START Exercise data

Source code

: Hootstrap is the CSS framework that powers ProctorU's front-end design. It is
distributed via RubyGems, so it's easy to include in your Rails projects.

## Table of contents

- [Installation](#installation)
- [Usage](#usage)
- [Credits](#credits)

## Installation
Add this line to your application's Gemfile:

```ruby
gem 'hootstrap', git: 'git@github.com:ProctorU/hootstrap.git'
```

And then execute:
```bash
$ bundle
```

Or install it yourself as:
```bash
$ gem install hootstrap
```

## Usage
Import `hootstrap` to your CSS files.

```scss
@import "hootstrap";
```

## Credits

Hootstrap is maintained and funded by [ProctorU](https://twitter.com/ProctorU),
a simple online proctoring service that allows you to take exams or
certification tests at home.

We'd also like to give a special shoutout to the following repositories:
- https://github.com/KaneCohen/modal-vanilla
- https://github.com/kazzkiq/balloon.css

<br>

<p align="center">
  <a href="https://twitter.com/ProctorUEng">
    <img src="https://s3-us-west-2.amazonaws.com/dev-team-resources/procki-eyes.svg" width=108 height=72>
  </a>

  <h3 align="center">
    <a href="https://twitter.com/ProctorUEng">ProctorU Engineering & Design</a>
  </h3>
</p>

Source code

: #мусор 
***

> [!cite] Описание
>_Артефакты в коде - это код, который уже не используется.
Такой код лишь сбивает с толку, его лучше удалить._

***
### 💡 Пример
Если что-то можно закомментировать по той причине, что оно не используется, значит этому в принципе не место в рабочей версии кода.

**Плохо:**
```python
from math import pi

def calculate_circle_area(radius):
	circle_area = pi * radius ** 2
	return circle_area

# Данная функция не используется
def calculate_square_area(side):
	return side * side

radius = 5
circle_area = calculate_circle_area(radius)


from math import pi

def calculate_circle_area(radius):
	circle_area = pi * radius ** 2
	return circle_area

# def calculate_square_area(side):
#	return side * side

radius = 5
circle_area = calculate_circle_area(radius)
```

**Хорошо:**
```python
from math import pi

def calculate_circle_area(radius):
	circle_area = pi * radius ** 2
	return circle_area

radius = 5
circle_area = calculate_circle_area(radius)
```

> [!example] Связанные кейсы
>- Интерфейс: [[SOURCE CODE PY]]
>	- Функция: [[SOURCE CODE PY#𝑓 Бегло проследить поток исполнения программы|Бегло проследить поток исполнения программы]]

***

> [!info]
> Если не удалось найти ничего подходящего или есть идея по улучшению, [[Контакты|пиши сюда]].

END Exercise data

### Problem requirements
From the first line to the last, copy every record exactly.

### Answer to this problem
Source code

: Hootstrap is the CSS framework that powers ProctorU's front-end design. It is
distributed via RubyGems, so it's easy to include in your Rails projects.

## Table of contents

- [Installation](#installation)
- [Usage](#usage)
- [Credits](#credits)

## Installation
Add this line to your application's Gemfile:

```ruby
gem 'hootstrap', git: 'git@github.com:ProctorU/hootstrap.git'
```

And then execute:
```bash
$ bundle
```

Or install it yourself as:
```bash
$ gem install hootstrap
```

## Usage
Import `hootstrap` to your CSS files.

```scss
@import "hootstrap";
```

## Credits

Hootstrap is maintained and funded by [ProctorU](https://twitter.com/ProctorU),
a simple online proctoring service that allows you to take exams or
certification tests at home.

We'd also like to give a special shoutout to the following repositories:
- https://github.com/KaneCohen/modal-vanilla
- https://github.com/kazzkiq/balloon.css

<br>

<p align="center">
  <a href="https://twitter.com/ProctorUEng">
    <img src="https://s3-us-west-2.amazonaws.com/dev-team-resources/procki-eyes.svg" width=108 height=72>
  </a>

  <h3 align="center">
    <a href="https://twitter.com/ProctorUEng">ProctorU Engineering & Design</a>
  </h3>
</p>

Source code

: #мусор 
***

> [!cite] Описание
>_Артефакты в коде - это код, который уже не используется.
Такой код лишь сбивает с толку, его лучше удалить._

***
### 💡 Пример
Если что-то можно закомментировать по той причине, что оно не используется, значит этому в принципе не место в рабочей версии кода.

**Плохо:**
```python
from math import pi

def calculate_circle_area(radius):
	circle_area = pi * radius ** 2
	return circle_area

# Данная функция не используется
def calculate_square_area(side):
	return side * side

radius = 5
circle_area = calculate_circle_area(radius)


from math import pi

def calculate_circle_area(radius):
	circle_area = pi * radius ** 2
	return circle_area

# def calculate_square_area(side):
#	return side * side

radius = 5
circle_area = calculate_circle_area(radius)
```

**Хорошо:**
```python
from math import pi

def calculate_circle_area(radius):
	circle_area = pi * radius ** 2
	return circle_area

radius = 5
circle_area = calculate_circle_area(radius)
```

> [!example] Связанные кейсы
>- Интерфейс: [[SOURCE CODE PY]]
>	- Функция: [[SOURCE CODE PY#𝑓 Бегло проследить поток исполнения программы|Бегло проследить поток исполнения программы]]

***

> [!info]
> Если не удалось найти ничего подходящего или есть идея по улучшению, [[Контакты|пиши сюда]].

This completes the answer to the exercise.